What is needed → Below are records; copy every line among them that contains the word "GAFS".

::::::

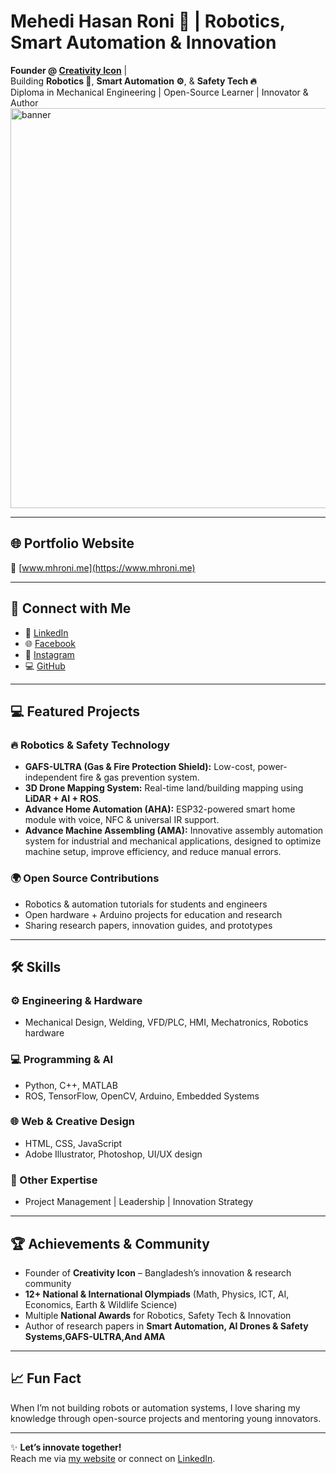 # Mehedi Hasan Roni 🚀 | Robotics, Smart Automation & Innovation

**Founder @ [Creativity Icon](https://www.creativityicon.com)** |  
Building **Robotics 🤖**, **Smart Automation ⚙️**, & **Safety Tech 🔥**  
Diploma in Mechanical Engineering | Open-Source Learner | Innovator & Author  
<img width="1280" height="640" alt="banner" src="https://github.com/user-attachments/assets/c15b4b62-7ab2-4794-a89b-5f09991bb22d" />



---

## 🌐 Portfolio Website
🔗 [www.mhroni.me](https://www.mhroni.me)

---

## 🔗 Connect with Me
- 💼 [LinkedIn](https://www.linkedin.com/in/mehedi-hasan-roni)  
- 🌐 [Facebook](https://www.facebook.com/mhroni.me)  
- 📸 [Instagram](https://www.instagram.com/mhroni.me/)  
- 💻 [GitHub](https://github.com/mhroni-me)  

---

## 💻 Featured Projects

### 🔥 Robotics & Safety Technology
- **GAFS-ULTRA (Gas & Fire Protection Shield):** Low-cost, power-independent fire & gas prevention system.  
- **3D Drone Mapping System:** Real-time land/building mapping using **LiDAR + AI + ROS**.  
- **Advance Home Automation (AHA):** ESP32-powered smart home module with voice, NFC & universal IR support.
- **Advance Machine Assembling (AMA):** Innovative assembly automation system for industrial and mechanical applications, designed to optimize machine setup, improve efficiency, and reduce manual errors. 

### 🌍 Open Source Contributions
- Robotics & automation tutorials for students and engineers  
- Open hardware + Arduino projects for education and research  
- Sharing research papers, innovation guides, and prototypes  

---

## 🛠️ Skills

### ⚙️ Engineering & Hardware
- Mechanical Design, Welding, VFD/PLC, HMI, Mechatronics, Robotics hardware  

### 💻 Programming & AI
- Python, C++, MATLAB  
- ROS, TensorFlow, OpenCV, Arduino, Embedded Systems  

### 🌐 Web & Creative Design
- HTML, CSS, JavaScript  
- Adobe Illustrator, Photoshop, UI/UX design  

### 🎯 Other Expertise
- Project Management | Leadership | Innovation Strategy  

---

## 🏆 Achievements & Community
- Founder of **Creativity Icon** – Bangladesh’s innovation & research community  
- **12+ National & International Olympiads** (Math, Physics, ICT, AI, Economics, Earth & Wildlife Science)  
- Multiple **National Awards** for Robotics, Safety Tech & Innovation  
- Author of research papers in **Smart Automation, AI Drones & Safety Systems,GAFS-ULTRA,And AMA**  

---

## 📈 Fun Fact
When I’m not building robots or automation systems, I love sharing my knowledge through open-source projects and mentoring young innovators.  

---

✨ **Let’s innovate together!**  
Reach me via [my website](https://www.mhroni.me) or connect on [LinkedIn](https://www.linkedin.com/in/mehedi-hasan-roni).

::::::

Output for this task →
- **GAFS-ULTRA (Gas & Fire Protection Shield):** Low-cost, power-independent fire & gas prevention system.  
- Author of research papers in **Smart Automation, AI Drones & Safety Systems,GAFS-ULTRA,And AMA**  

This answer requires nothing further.